Presas relatam revistas íntimas abusivas e agressões em presídio de MS
Relatório da Defensoria Pública expõe série de violações de direitos em unidade prisional feminina de Ponta Porã
Uma inspeção realizada em 2025 pela Defensoria Pública de Mato Grosso do Sul no Estabelecimento Penal Feminino de Ponta Porã revelou um quadro grave de violações de direitos humanos, com presas denunciando revistas íntimas vexatórias, agressões físicas e punições coletivas. O relatório da Defensoria detalha a exigência de nudez e agachamentos durante as revistas, mesmo em período menstrual, além de relatos de racismo, LGBTfobia, assédio sexual e violência psicológica dentro da unidade.
As denúncias incluem o uso de spray de pimenta contra as internas e a retenção de correspondências.
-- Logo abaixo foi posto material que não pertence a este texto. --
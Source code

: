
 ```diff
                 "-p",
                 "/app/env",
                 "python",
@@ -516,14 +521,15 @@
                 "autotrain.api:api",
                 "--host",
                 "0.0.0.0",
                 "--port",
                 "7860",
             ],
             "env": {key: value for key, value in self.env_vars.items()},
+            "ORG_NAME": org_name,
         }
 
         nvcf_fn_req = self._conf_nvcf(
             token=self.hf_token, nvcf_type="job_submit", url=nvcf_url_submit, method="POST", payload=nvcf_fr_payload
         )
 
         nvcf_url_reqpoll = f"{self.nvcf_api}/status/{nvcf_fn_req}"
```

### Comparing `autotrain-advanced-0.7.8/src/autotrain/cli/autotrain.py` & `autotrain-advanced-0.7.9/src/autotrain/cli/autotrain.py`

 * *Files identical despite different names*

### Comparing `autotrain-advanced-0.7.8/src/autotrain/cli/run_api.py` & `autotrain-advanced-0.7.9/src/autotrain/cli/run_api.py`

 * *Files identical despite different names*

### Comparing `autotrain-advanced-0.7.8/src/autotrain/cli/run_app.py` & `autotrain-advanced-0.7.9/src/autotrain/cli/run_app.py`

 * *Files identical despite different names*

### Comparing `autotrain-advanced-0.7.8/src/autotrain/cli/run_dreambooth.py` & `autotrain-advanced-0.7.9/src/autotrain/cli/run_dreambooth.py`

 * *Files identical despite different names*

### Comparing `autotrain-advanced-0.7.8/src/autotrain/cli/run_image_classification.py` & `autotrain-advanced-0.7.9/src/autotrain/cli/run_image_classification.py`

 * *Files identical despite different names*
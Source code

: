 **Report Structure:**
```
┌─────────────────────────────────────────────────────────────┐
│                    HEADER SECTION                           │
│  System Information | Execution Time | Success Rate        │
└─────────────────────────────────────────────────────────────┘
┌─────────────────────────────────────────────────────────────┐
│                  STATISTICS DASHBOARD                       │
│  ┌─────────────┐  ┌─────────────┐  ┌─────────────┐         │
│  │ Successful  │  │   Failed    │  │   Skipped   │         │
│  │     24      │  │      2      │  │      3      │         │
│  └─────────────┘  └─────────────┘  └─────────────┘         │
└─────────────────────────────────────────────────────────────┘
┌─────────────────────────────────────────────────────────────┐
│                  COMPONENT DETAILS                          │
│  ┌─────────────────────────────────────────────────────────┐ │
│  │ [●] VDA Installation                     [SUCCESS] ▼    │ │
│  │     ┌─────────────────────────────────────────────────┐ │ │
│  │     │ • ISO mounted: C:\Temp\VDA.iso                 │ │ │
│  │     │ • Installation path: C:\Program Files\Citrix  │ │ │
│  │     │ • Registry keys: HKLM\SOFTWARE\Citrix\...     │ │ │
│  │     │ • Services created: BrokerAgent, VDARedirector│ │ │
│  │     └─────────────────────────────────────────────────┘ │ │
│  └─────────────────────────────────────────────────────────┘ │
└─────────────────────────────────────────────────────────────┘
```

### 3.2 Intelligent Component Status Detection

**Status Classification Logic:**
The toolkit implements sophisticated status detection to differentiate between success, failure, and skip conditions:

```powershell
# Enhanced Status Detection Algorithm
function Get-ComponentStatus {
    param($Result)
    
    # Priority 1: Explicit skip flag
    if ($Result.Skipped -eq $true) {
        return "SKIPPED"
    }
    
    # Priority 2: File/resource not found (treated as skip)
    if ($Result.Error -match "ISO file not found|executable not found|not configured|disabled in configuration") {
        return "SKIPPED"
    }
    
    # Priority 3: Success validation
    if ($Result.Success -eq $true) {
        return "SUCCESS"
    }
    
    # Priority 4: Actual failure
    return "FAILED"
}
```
Segundo o defensor público Maurício Augusto Barbosa, coordenador do Núcleo Institucional do Sistema Penitenciário (Nuspen), a vistoria ocorreu sem aviso prévio e entrevistou 85 detentas de forma reservada, sem a presença de policiais penais, para garantir a veracidade dos testemunhos e a integridade da apuração em todos os espaços da prisão.

A estrutura do presídio também foi apontada como precária, funcionando em um prédio adaptado de uma antiga escola, sem a arquitetura adequada para uma unidade prisional e sem os devidos laudos da Vigilância Sanitária ou do Corpo de Bombeiros. O documento da Defensoria registra infiltrações, goteiras, rachaduras nas celas e deterioração em áreas destinadas à higiene pessoal. Além disso, a assistência à saúde é limitada, com ausência de estrutura interna para atendimento psicológico, limitação da assistência odontológica a procedimentos básicos e inexistência de exames como mamografia.
A restrição no fornecimento de água é outra grave irregularidade identificada, com a água disponibilizada apenas em horários específicos. Existem relatos de internas que utilizam baldes para banho devido ao não funcionamento dos chuveiros, e a interrupção do abastecimento, conforme narrado pelas detentas, é utilizada como forma de punição coletiva. Em relação à alimentação, a Defensoria constatou que são servidas três refeições diárias às 6h30, 11h30 e 16h30, o que impõe um intervalo de 13 horas sem alimentação, e a produção da horta da unidade é destinada exclusivamente aos agentes penitenciários.
O relatório encaminhou uma série de providências, recomendando a investigação de “todas as denúncias de violência física e psicológica, maus-tratos, assédio sexual, racismo, LGBTfobia e xenofobia cometidos por agentes penais e pela direção”. Entre as recomendações estão a realização de vistorias técnicas, a garantia de fornecimento contínuo de água potável, a ampliação da assistência médica, odontológica e psicológica, a eliminação de revistas consideradas vexatórias e o respeito aos direitos da população LGBTQIA+. O documento foi enviado ao Supremo Tribunal Federal (STF), ao Ministério da Justiça e Segurança Pública, ao Ministério dos Direitos Humanos e da Cidadania, ao Governo de Mato Grosso do Sul e a outras instituições fiscalizadoras.

Apesar da conclusão do relatório em 2025, o defensor destacou que poucas medidas foram adotadas até o momento para corrigir as irregularidades apontadas. Contudo, em resposta, a Agência Estadual de Administração do Sistema Penitenciário (Agepen) informou que a unidade feminina de Ponta Porã será transferida para um novo prédio, com obras previstas para começar em breve.
A agência afirmou que a atual direção assumiu a gestão logo após a inspeção da Defensoria e adotou providências para atender às demandas. Sobre o abastecimento, a Agepen declarou que “o fornecimento de água ocorre de forma contínua, sem restrições” e mencionou a troca da bomba d’água, reforma de banheiros, substituição de pias, instalação de encanamentos e outras melhorias estruturais.
A Agepen também afirmou que a alimentação é fornecida por empresa contratada, com acompanhamento diário de nutricionista, e que construiu um alojamento para gestantes e puérperas, além de oferecer atividades físicas, culturais e de ressocialização às internas. O órgão finalizou sua nota reforçando que não compactua com práticas que violem direitos de pessoas privadas de liberdade e que todas as situações são apuradas conforme os protocolos institucionais.